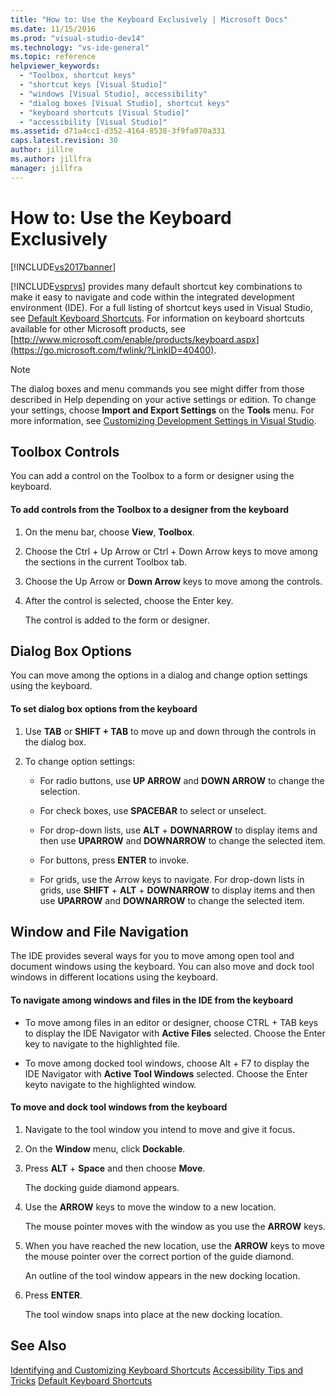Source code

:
 ```yaml
---
title: "How to: Use the Keyboard Exclusively | Microsoft Docs"
ms.date: 11/15/2016
ms.prod: "visual-studio-dev14"
ms.technology: "vs-ide-general"
ms.topic: reference
helpviewer_keywords:
  - "Toolbox, shortcut keys"
  - "shortcut keys [Visual Studio]"
  - "windows [Visual Studio], accessibility"
  - "dialog boxes [Visual Studio], shortcut keys"
  - "keyboard shortcuts [Visual Studio]"
  - "accessibility [Visual Studio]"
ms.assetid: d71a4cc1-d352-4164-8538-3f9fa070a331
caps.latest.revision: 30
author: jillre
ms.author: jillfra
manager: jillfra
---
```

# How to: Use the Keyboard Exclusively
[!INCLUDE[vs2017banner](../../includes/vs2017banner.md)]

[!INCLUDE[vsprvs](../../includes/vsprvs-md.md)] provides many default shortcut key combinations to make it easy to navigate and code within the integrated development environment (IDE). For a full listing of shortcut keys used in Visual Studio, see [Default Keyboard Shortcuts](../../ide/default-keyboard-shortcuts-in-visual-studio.md). For information on keyboard shortcuts available for other Microsoft products, see [http://www.microsoft.com/enable/products/keyboard.aspx](https://go.microsoft.com/fwlink/?LinkID=40400).

> [!NOTE]
> The dialog boxes and menu commands you see might differ from those described in Help depending on your active settings or edition. To change your settings, choose **Import and Export Settings** on the **Tools** menu. For more information, see [Customizing Development Settings in Visual Studio](https://msdn.microsoft.com/22c4debb-4e31-47a8-8f19-16f328d7dcd3).

## Toolbox Controls
 You can add a control on the Toolbox to a form or designer using the keyboard.

#### To add controls from the Toolbox to a designer from the keyboard

1. On the menu bar, choose **View**, **Toolbox**.

2. Choose the Ctrl + Up Arrow or Ctrl + Down Arrow keys to move among the sections in the current Toolbox tab.

3. Choose the Up Arrow or **Down Arrow** keys to move among the controls.

4. After the control is selected, choose the Enter key.

   The control is added to the form or designer.

## Dialog Box Options
 You can move among the options in a dialog and change option settings using the keyboard.

#### To set dialog box options from the keyboard

1. Use **TAB** or **SHIFT + TAB** to move up and down through the controls in the dialog box.

2. To change option settings:

    - For radio buttons, use **UP ARROW** and **DOWN ARROW** to change the selection.

    - For check boxes, use **SPACEBAR** to select or unselect.

    - For drop-down lists, use **ALT** + **DOWNARROW** to display items and then use **UPARROW** and **DOWNARROW** to change the selected item.

    - For buttons, press **ENTER** to invoke.

    - For grids, use the Arrow keys to navigate. For drop-down lists in grids, use **SHIFT** + **ALT** + **DOWNARROW** to display items and then use **UPARROW** and **DOWNARROW** to change the selected item.

## Window and File Navigation
 The IDE provides several ways for you to move among open tool and document windows using the keyboard. You can also move and dock tool windows in different locations using the keyboard.

#### To navigate among windows and files in the IDE from the keyboard

- To move among files in an editor or designer, choose CTRL + TAB keys to display the IDE Navigator with **Active Files** selected. Choose the Enter key to navigate to the highlighted file.

- To move among docked tool windows, choose Alt + F7 to display the IDE Navigator with **Active Tool Windows** selected. Choose the Enter keyto navigate to the highlighted window.

#### To move and dock tool windows from the keyboard

1. Navigate to the tool window you intend to move and give it focus.

2. On the **Window** menu, click **Dockable**.

3. Press **ALT** + **Space** and then choose **Move**.

     The docking guide diamond appears.

4. Use the **ARROW** keys to move the window to a new location.

     The mouse pointer moves with the window as you use the **ARROW** keys.

5. When you have reached the new location, use the **ARROW** keys to move the mouse pointer over the correct portion of the guide diamond.

     An outline of the tool window appears in the new docking location.

6. Press **ENTER**.

     The tool window snaps into place at the new docking location.

## See Also
 [Identifying and Customizing Keyboard Shortcuts](../../ide/identifying-and-customizing-keyboard-shortcuts-in-visual-studio.md)
 [Accessibility Tips and Tricks](../../ide/reference/accessibility-tips-and-tricks.md)
 [Default Keyboard Shortcuts](../../ide/default-keyboard-shortcuts-in-visual-studio.md)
_ _ _ _ _ _ _
Required work:
Using the records above, report each line that contains the word "SHIFT" by copying it.

Result:
1. Use **TAB** or **SHIFT + TAB** to move up and down through the controls in the dialog box.
    - For grids, use the Arrow keys to navigate. For drop-down lists in grids, use **SHIFT** + **ALT** + **DOWNARROW** to display items and then use **UPARROW** and **DOWNARROW** to change the selected item.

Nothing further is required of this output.